This was a movement that sought to unify all artists and their works. The Staatliches Bauhaus, a German art school commonly known as the Bauhaus, played a significant role in the birth of this art movement founded by an architect named Walter Gropius in 1919. The movement was aimed at using many art forms to create a single piece. This wasn’t limited to one part of art but included many other aspects, including fine arts, architecture, graphic design, calligraphy, and all the different ways arts were expressed. At the Bauhaus School of art, all students collaborated with their peers and teachers to produce designs that could be combined to give aesthetic beauty. Today, we have different calligraphy designs that are used together, multiple art pieces, and designs used in interior design to provide a beautiful finish.
Notable artists of this movement include Walter Gropius, the founder himself, Paul Klee, Laszlo Moholy-Nagy, Franz Ehrlich, Adolf Meyer, and many others. Significant works include Ghost Chamber with the Tall door, by Paul Klee, the “Wassily” armchair by Marcel Breuer, “Kubus” Stacking Containers by Vereinigte Lausitzer Glaswerke, the New York’s Pan Am Building by Walter Gropius.

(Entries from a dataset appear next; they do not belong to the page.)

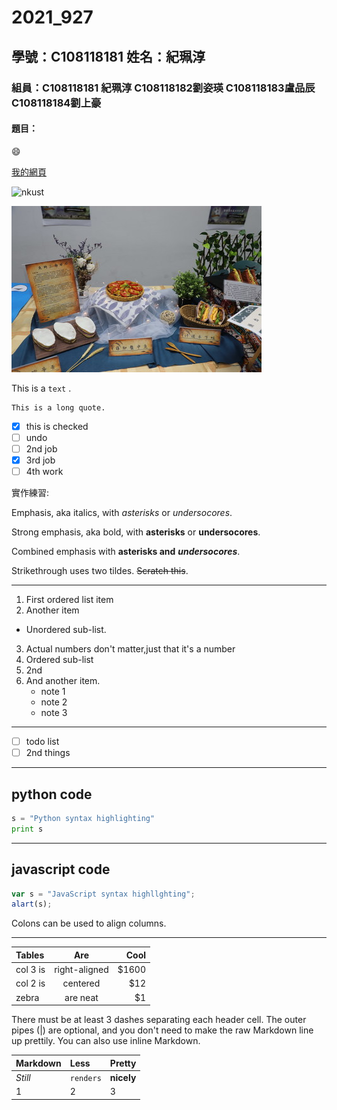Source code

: # 2021_927

## 學號：C108118181 姓名：紀珮淳

### 組員：C108118181 紀珮淳 C108118182劉姿瑛 C108118183盧品辰 C108118184劉上豪

#### 題目：

:smile:


[我的網頁](https://user-images.githubusercontent.com/91454223/134865117-dbd66dad-30e4-4d55-871f-3e2b66606a5c.png)

![nkust](https://user-images.githubusercontent.com/91454223/134865117-dbd66dad-30e4-4d55-871f-3e2b66606a5c.png)

![fig3](fig3.jpeg.jpg "fig3")

This is a `text` .

```
This is a long quote.
```

- [x] this is checked
- [ ] undo
- [ ] 2nd job
- [x] 3rd job
- [ ] 4th work

實作練習:

Emphasis, aka italics, with *asterisks* or *undersocores*.

Strong emphasis, aka bold, with **asterisks** or **undersocores**.

Combined emphasis with **asterisks and** ***undersocores***.

Strikethrough uses two tildes. ~~Scratch this~~.

- - -
1. First ordered list item
2. Another item
  * Unordered sub-list.
3. Actual numbers don't matter,just that it's a number
  1. Ordered sub-list
  2. 2nd
4. And another item.
   * note 1 
   * note 2
   * note 3

- - -
- [ ] todo list
- [ ] 2nd things
- - -

## python code
```py
s = "Python syntax highlighting"
print s
```
- - -
## javascript code
```js
var s = "JavaScript syntax highllghting";
alart(s);
```
Colons can be used to align columns.

- - -
|Tables   |Are          |Cool |
|:--------|:-----------:|----:|
|col 3 is |right-aligned|$1600|
|col 2 is |centered     |$12  |}
|zebra    |are neat     |$1   |

There must be at least 3 dashes separating each header cell.
The outer pipes (|) are optional, and you don't need to make the 
raw Markdown line up prettily. You can also use inline Markdown.

|Markdown|Less     |Pretty    |
|:-----  |:--------|:---------|
|_Still_ |`renders`|**nicely**|
|1       |2        |3         |}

Read about the Wassily armchair here.
Mainly created by famous artists Pablo Picasso and George Braque in Paris between 1907 and 1914, this movement revolutionized European painting and sculpture, stretching to influence and inspire related movements in music and literature. Cubism is thought by many to be the most influential art movement of the 20th century. It is highly characterized by foreshortening, flat two-dimensional picture planes, straight-line construction, and colors that were considered monochromatic.
Famous artists of this movement include Pablo Picasso, Piet Mondrian, Marcel Duchamp, Le Corbusier, George Braque, and other notable people. Art pieces created from this movement include Les Demoiselles d’Avignon by Pablo Picasso, Portrait of Pablo Picasso by Juan Gris, and Nude Descending a Staircase by Marcel Duchamp, among others.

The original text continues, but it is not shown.